Today, hands-on may no longer mean getting dirty finger nails. Rather, it could mean learning how to raise or lower the volume at the end of a video edit. “It’s a very good way of expressing the need to learn, the need to master something and to feel a sense of accomplishment,” Arcaro said.
Even if younger generations are still making things and fulfilling the needs of hands-on activities, albeit in different ways, that doesn’t change the fact that the tradition of gourd farming and art might not have a future. But a loss like this is not unique according to Arcaro.
“Art forms have always been lost as technology changes, history changes, demographics, change, so art forms have been lost and gained and lost and gained all throughout time,” Arcaro said. “This particular niche, gourd art, is inevitably headed for the dust bin through the passage of time.”
Senior Instructional Technologist Dan Reis, who supervises the Maker Hub in downtown Elon, has a similar view on hands-on activities as Arcaro. Such activities may include editing a video, 3D printing or other processes that involve nothing more than a keyboard to end up with either a physical or digital product.
“They are more into hands-on activities than ever because they have access to create things on their phone. Everywhere they turn there are tools that they can use to create,” Reis said. But the distinction between creating physical and digital things is an important one. Reis has observed some hesitation in younger generations regarding physical making.
“Current students are less inclined to jump in making something physical,” Reis said. “Making something that results in a physical product or physical artifact like gourd art, I think they need encouragement to explore that.”

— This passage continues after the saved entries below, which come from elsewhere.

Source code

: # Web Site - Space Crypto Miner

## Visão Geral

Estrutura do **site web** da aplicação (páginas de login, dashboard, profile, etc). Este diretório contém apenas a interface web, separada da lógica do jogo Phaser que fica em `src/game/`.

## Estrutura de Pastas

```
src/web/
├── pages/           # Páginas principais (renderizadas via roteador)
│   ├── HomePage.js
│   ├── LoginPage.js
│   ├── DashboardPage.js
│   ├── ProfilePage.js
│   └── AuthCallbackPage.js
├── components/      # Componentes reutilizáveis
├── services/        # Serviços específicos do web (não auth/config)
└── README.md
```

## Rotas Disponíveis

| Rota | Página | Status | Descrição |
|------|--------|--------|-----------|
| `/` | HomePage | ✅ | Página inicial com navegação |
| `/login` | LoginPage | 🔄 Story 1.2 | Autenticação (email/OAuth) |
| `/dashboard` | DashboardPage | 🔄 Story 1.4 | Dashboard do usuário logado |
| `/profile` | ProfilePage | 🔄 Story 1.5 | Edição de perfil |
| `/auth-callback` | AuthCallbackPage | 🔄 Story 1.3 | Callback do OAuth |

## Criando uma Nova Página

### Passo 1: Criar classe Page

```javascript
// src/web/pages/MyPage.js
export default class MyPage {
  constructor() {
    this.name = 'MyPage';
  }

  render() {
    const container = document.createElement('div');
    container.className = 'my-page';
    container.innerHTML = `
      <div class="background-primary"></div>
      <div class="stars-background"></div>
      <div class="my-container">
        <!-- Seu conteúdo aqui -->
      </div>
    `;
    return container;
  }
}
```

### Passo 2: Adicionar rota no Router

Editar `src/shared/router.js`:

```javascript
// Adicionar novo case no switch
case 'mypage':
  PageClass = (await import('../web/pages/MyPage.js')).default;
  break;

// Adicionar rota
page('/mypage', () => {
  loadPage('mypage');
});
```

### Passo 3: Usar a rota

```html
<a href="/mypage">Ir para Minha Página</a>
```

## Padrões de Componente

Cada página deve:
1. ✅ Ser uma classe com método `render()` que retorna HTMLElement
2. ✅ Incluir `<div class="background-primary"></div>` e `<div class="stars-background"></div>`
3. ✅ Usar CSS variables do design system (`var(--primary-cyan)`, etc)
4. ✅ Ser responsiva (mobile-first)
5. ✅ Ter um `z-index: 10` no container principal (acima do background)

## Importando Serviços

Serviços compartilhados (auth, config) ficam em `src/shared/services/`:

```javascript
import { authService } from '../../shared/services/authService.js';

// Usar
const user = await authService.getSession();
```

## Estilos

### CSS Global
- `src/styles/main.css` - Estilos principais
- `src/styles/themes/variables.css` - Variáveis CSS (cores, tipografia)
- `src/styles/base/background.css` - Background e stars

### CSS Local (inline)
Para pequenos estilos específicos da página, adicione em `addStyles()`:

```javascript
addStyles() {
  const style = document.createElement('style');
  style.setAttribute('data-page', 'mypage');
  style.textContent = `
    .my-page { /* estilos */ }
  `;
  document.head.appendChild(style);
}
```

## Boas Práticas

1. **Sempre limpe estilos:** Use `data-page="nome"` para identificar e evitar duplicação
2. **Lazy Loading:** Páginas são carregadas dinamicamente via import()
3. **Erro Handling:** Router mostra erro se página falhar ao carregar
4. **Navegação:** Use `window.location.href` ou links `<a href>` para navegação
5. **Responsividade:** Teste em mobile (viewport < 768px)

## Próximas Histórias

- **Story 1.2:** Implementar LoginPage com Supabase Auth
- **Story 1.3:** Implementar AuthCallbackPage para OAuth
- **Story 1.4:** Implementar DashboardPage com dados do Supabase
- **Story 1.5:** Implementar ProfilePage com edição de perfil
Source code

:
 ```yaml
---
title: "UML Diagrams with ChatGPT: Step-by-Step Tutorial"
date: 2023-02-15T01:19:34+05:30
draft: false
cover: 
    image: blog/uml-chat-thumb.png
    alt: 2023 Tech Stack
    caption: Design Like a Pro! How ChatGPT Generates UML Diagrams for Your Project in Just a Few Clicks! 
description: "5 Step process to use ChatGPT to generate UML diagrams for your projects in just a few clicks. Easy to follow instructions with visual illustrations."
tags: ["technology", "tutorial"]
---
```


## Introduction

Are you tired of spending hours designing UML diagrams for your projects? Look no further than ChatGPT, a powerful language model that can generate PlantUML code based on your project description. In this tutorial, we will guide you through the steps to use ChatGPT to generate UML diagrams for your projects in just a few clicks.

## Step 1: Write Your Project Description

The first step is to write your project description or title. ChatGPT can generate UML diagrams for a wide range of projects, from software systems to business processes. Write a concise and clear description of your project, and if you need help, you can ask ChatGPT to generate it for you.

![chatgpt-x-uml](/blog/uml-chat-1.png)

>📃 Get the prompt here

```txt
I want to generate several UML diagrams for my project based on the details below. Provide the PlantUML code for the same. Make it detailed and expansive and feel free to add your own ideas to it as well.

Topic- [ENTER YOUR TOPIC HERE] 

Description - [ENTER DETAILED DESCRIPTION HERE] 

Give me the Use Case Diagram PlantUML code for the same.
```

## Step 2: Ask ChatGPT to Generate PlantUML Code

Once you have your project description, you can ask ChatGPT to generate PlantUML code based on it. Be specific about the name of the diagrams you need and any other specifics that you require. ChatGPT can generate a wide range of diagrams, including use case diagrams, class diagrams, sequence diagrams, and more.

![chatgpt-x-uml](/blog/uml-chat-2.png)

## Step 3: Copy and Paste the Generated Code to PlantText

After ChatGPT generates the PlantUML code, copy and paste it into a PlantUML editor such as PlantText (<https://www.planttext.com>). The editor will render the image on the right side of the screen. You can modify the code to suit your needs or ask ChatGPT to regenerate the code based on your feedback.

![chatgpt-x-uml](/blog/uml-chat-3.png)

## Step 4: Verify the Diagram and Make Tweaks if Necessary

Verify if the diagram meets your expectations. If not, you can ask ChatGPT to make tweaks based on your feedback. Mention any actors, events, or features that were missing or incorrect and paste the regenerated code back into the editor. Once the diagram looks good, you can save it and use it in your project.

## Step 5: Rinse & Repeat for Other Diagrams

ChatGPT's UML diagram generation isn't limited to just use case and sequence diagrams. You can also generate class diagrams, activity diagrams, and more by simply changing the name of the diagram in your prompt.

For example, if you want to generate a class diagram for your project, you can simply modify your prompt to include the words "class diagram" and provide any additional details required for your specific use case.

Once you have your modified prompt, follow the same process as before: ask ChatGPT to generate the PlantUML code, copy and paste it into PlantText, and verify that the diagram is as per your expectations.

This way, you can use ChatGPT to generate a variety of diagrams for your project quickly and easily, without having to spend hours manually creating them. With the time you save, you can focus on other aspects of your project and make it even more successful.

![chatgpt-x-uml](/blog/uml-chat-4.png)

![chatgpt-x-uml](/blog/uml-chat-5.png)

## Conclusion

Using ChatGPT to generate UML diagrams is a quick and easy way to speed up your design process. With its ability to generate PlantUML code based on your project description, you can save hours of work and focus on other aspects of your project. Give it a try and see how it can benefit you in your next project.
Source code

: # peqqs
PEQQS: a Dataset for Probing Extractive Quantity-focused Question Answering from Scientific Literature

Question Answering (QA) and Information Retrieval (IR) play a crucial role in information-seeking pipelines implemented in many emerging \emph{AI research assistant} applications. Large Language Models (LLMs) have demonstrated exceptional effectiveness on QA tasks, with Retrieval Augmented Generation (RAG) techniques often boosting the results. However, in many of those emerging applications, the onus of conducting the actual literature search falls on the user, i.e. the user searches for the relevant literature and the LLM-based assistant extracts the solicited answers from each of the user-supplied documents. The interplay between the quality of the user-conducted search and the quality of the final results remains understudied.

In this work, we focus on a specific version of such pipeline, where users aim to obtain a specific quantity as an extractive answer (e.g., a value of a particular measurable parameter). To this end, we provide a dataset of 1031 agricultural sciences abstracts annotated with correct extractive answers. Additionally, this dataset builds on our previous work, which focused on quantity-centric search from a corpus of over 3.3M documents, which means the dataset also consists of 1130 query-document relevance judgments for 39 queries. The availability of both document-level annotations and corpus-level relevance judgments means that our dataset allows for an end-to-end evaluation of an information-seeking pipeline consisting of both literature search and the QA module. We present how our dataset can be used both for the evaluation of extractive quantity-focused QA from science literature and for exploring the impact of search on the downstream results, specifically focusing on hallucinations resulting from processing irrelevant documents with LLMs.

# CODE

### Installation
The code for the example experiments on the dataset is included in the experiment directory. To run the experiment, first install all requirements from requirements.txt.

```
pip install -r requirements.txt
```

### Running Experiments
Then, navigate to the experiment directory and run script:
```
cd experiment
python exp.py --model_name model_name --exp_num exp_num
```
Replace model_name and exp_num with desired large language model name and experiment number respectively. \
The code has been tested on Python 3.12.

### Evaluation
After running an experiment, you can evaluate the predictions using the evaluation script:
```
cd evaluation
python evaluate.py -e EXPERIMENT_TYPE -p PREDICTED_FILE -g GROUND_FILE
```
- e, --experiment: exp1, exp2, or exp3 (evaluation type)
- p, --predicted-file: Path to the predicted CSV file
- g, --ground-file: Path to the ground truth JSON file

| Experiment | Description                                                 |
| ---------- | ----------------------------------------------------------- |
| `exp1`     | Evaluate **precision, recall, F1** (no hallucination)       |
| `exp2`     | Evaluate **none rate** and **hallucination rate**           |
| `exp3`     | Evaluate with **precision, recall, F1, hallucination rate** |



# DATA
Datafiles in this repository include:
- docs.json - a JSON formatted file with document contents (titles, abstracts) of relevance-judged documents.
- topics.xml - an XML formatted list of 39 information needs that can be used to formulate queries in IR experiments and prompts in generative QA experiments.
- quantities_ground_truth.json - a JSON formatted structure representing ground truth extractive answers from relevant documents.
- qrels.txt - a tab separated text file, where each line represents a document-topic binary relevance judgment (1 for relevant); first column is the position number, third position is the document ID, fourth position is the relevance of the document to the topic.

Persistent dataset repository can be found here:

Reis said students who have an inclination to make physical things usually inherit it from parents who encouraged them. But the value from creating something physical is not derived from the shiny end-product, but rather from the process and attempts it took to get there.
“The ability to go through a process to make that thing is a valuable experience for students,” he said. “It is empowering to see a project go through a process and get better.”
Although Briscoe believes that gourd art is aging out along with its artists, she admits that, as Arcaro observed, young people's desire to create things never died. They may just prefer to express that desire in different ways than they did in the past.
“Kids love to craft. They just don’t like something that takes a lot of time,” she said.